United States District Court, D. Minnesota

September 14, 2017

Dana D. Kruckow, Plaintiff,
v.
Merchants Bank, Rushford State Bank, Craig Schroeder, individually, and Paul A. Kruckow, individually, Defendants.

          Thomas J. Lyons, Jr, Esq., Consumer Justice Center P.A., counsel for Plaintiff.

          Charles E. Nelson, Esq., Kathryn E. Wendt, Esq., and Kirstin D. Kanski, Esq., Lindquist & Vennum LLP, counsel for Defendant Merchants Bank.

          John P. Boyle, Esq., and Sarah E. Doerr, Esq., Moss & Barnett, PA, counsel for Defendant Rushford State Bank.

          Kristin B. Rowell, Esq., Anthony Ostlund Baer & Louwagie P.A., counsel for Defendant Craig Schroeder.

          Charles A. Bird, Esq., and Grant M. Borgen, Esq., Bird, Jacobsen & Stevens, P.C., counsel for Defendant Paul A. Kruckow.

          ORDER

          DONOVAN W. FRANK UNITED STATES DISTRICT JUDGE

         In accordance with Local Rule 7.1(j), Plaintiff Dana D. Kruckow has requested permission to file a motion for reconsideration of the Court's July 19, 2017 Memorandum Opinion and Order (Doc. No. 83). (Doc. No. 90.) Defendants opposed this request. (Doc. Nos. 96-99.) For the reasons outlined below, the Court grants in part and denies in part Plaintiff's request.
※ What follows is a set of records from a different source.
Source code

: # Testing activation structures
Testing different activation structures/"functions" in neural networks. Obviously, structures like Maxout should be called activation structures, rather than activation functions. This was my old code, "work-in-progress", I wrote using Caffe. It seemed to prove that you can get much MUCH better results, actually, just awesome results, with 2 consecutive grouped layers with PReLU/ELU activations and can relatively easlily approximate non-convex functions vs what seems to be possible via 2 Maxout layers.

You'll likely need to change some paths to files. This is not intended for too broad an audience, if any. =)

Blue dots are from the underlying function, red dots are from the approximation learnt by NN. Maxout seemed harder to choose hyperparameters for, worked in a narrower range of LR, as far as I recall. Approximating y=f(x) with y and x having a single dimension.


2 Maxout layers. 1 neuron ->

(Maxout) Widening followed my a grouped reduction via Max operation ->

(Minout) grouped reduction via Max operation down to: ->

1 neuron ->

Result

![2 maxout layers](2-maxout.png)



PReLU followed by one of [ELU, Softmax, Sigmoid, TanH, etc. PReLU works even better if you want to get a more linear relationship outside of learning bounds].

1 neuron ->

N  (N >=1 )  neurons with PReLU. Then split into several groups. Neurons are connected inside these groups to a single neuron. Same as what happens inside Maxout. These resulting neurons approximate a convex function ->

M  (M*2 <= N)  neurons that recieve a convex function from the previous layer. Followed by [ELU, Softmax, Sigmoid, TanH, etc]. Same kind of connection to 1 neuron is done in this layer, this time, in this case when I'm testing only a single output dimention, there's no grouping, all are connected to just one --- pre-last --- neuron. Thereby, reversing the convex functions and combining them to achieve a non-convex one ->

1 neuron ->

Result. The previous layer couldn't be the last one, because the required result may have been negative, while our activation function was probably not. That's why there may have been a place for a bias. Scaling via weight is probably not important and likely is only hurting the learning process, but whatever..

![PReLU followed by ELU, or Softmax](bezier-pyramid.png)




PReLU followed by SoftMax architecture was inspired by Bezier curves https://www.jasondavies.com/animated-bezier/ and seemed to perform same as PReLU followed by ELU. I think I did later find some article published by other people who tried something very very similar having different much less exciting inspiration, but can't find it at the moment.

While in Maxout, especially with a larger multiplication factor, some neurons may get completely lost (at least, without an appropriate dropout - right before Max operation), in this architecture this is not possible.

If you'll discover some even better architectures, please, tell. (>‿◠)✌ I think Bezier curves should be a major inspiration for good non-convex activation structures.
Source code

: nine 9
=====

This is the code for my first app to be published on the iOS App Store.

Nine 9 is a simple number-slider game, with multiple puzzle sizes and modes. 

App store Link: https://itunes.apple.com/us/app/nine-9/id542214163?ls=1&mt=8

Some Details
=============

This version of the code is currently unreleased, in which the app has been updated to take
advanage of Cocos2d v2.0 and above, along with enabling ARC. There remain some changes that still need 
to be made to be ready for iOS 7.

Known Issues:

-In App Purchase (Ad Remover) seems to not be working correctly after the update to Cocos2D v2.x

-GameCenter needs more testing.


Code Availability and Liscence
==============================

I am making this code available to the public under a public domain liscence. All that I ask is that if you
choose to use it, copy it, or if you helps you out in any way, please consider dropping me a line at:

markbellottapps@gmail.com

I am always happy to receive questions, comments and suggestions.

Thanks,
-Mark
         The Court assumes the reader's familiarity with the facts of the case, which are more fully set out in the Court's July 19, 2017 Memorandum Opinion and Order (Doc. No. 83). In short, Defendant Paul A. Kruckow allegedly forged Plaintiff's signature (his then-wife) to obtain loans by fraud from Defendants Merchants Bank and Rushford State Bank. Plaintiff contends that the loan officer, Defendant Craig Schroeder, knew about and facilitated the fraud. When Plaintiff raised the issue of the loans to the banks, they forgave her obligation to repay the loans. As relevant here, Plaintiff brought claims against Defendants for violating the Fair Credit Reporting Act (“FCRA”)[1] when they obtained Plaintiff's credit report on three separate occasions. The first credit report- February 8, 2013-was obtained by Schroeder during the life of a loan held by Merchants Bank. The second credit report-November 8, 2013-was obtained in advance of two loans closed on November 15, 2013 with Rushford State Bank. And the last credit report-October 31, 2014-was allegedly obtained by Schroeder for Paul Kruckow to use for his divorce petition, which was filed in mid-December 2014.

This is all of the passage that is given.